You can model heat transfer between a nonconcave surface and a nonreflecting environment due to radiation by creating a surface radiation interaction. Surface radiation can also be used to approximate cavity radiation for a closed cavity in three-dimensional models. Select InteractionCreate from the main menu bar, and select the surface. For a brief overview of radiative interactions, see Understanding interactions. For a more detailed discussion, see Thermal Loads. For more information about cavity radiation, see Defining a cavity radiation interaction and Cavity Radiation in Abaqus/Standard.

See Also
Interaction editors
Defining a cavity radiation interaction
Using analytical expression fields
Creating expression fields
In Other Guides
Thermal Loads
Cavity Radiation in Abaqus/Standard
  1. From the main menu bar, select InteractionCreate.

    Tip: You can also create a surface radiative interaction using the tool in the Interaction module toolbox.

  2. In the Create Interaction dialog box that appears, do the following:

    • Name the interaction. For more information about naming objects, see Using basic dialog box components.

    • Select the step. You can define radiation from a surface only during a heat transfer, coupled temperature-displacement, or coupled thermal-electrical step.

    • Select the Surface radiation type of interaction.

  3. Click Continue to close the Create Interaction dialog box.
  4. Use one of the following methods to select the surface:

    • Use an existing surface to define the region. On the right side of the prompt area, click Surfaces. Select an existing surface from the Region Selection dialog box that appears, and click Continue.

      Note:

      The default selection method is based on the selection method you most recently employed. To revert to the other method, click Select in Viewport or Surfaces on the right side of the prompt area.

    • Use the mouse to select a region in the viewport. (For more information, see Selecting objects within the current viewport.)

      If the model contains a combination of mesh and geometry, click one of the following from the prompt area:

      • Click Geometry if you want to select the surface or vertex from a geometry region.

      • Click Mesh if you want to select the surface or node from a native or orphan mesh selection.

      You can use the angle method to select a group of faces or edges from geometry or a group of element faces from a mesh. For more information, see Using the angle and feature edge method to select multiple objects.

  5. In the Edit Interaction dialog box that appears, select the Radiation type.

    • Select To ambient to specify heat transfer to the surrounding environment.

    • Select Cavity approximation (3D only) to approximate cavity radiation in three-dimensional models using uniform emissivity, a closed cavity, and an average cavity temperature.

  6. If you selected To ambient in the previous step, complete the radiation definition as follows:
    1. Click the arrow to the right of the Emissivity distribution field, and select the option of your choice from the list that appears:

      • Select Uniform to define an emissivity that is uniform over the surface.

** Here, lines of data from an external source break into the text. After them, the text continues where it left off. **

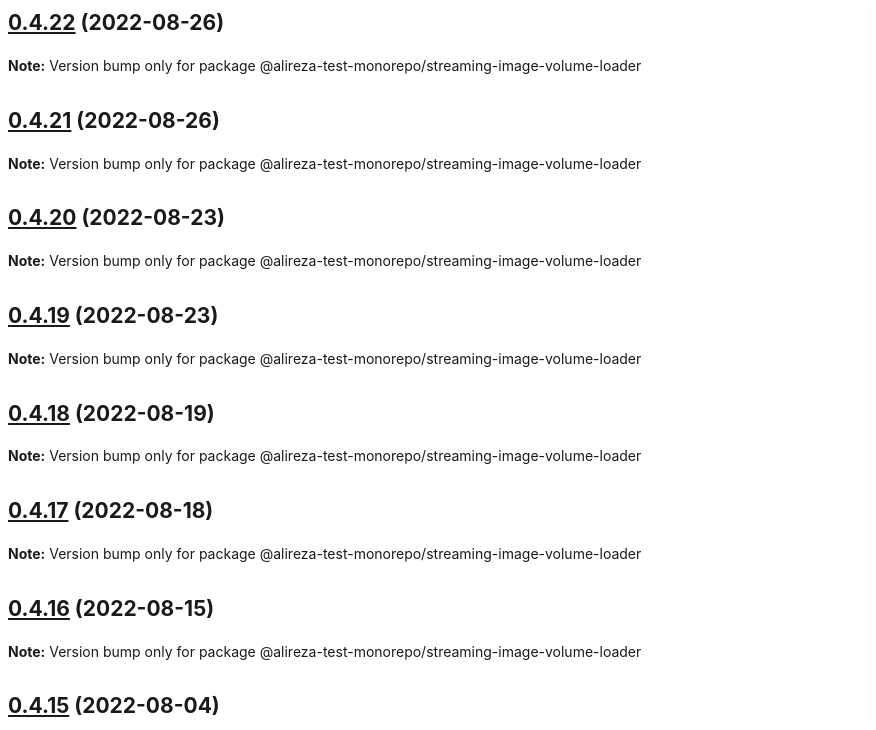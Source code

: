 ## [0.4.22](https://github.com/cornerstonejs/cornerstone3D-beta/compare/@alireza-test-monorepo/streaming-image-volume-loader@0.4.21...@alireza-test-monorepo/streaming-image-volume-loader@0.4.22) (2022-08-26)

**Note:** Version bump only for package @alireza-test-monorepo/streaming-image-volume-loader

## [0.4.21](https://github.com/cornerstonejs/cornerstone3D-beta/compare/@alireza-test-monorepo/streaming-image-volume-loader@0.4.20...@alireza-test-monorepo/streaming-image-volume-loader@0.4.21) (2022-08-26)

**Note:** Version bump only for package @alireza-test-monorepo/streaming-image-volume-loader

## [0.4.20](https://github.com/cornerstonejs/cornerstone3D-beta/compare/@alireza-test-monorepo/streaming-image-volume-loader@0.4.19...@alireza-test-monorepo/streaming-image-volume-loader@0.4.20) (2022-08-23)

**Note:** Version bump only for package @alireza-test-monorepo/streaming-image-volume-loader

## [0.4.19](https://github.com/cornerstonejs/cornerstone3D-beta/compare/@alireza-test-monorepo/streaming-image-volume-loader@0.4.18...@alireza-test-monorepo/streaming-image-volume-loader@0.4.19) (2022-08-23)

**Note:** Version bump only for package @alireza-test-monorepo/streaming-image-volume-loader

## [0.4.18](https://github.com/cornerstonejs/cornerstone3D-beta/compare/@alireza-test-monorepo/streaming-image-volume-loader@0.4.17...@alireza-test-monorepo/streaming-image-volume-loader@0.4.18) (2022-08-19)

**Note:** Version bump only for package @alireza-test-monorepo/streaming-image-volume-loader

## [0.4.17](https://github.com/cornerstonejs/cornerstone3D-beta/compare/@alireza-test-monorepo/streaming-image-volume-loader@0.4.16...@alireza-test-monorepo/streaming-image-volume-loader@0.4.17) (2022-08-18)

**Note:** Version bump only for package @alireza-test-monorepo/streaming-image-volume-loader

## [0.4.16](https://github.com/cornerstonejs/cornerstone3D-beta/compare/@alireza-test-monorepo/streaming-image-volume-loader@0.4.15...@alireza-test-monorepo/streaming-image-volume-loader@0.4.16) (2022-08-15)

**Note:** Version bump only for package @alireza-test-monorepo/streaming-image-volume-loader

## [0.4.15](https://github.com/cornerstonejs/cornerstone3D-beta/compare/@alireza-test-monorepo/streaming-image-volume-loader@0.4.14...@alireza-test-monorepo/streaming-image-volume-loader@0.4.15) (2022-08-04)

      • Select an analytical field to define a spatially varying emissivity. Only analytical fields that are valid for this interaction type are displayed in the selection list. Alternatively, you can click to create a new analytical field. (See The Analytical Field toolset for more information.)

    2. In the Emissivity field, enter the emissivity of the surface, ϵ.
    3. In the Ambient temperature field, enter the ambient temperature, θ0.
    4. If you want to vary the ambient temperature with time, click the arrow to the right of the Ambient temperature amplitude field and select an amplitude from the list that appears. If desired, click to create a new amplitude; see Selecting an amplitude type to define for more information.
  7. If you selected Cavity approximation (3D only) in Step 5, enter the emissivity of the surface, ϵ, in the Emissivity field.
  8. Specify the absolute zero temperature, θZ, on the temperature scale being used and the Stefan-Boltzmann constant, σ, in the Edit Model Attributes dialog box, as described in Specifying model attributes.
  9. Click OK to create the interaction and to close the editor.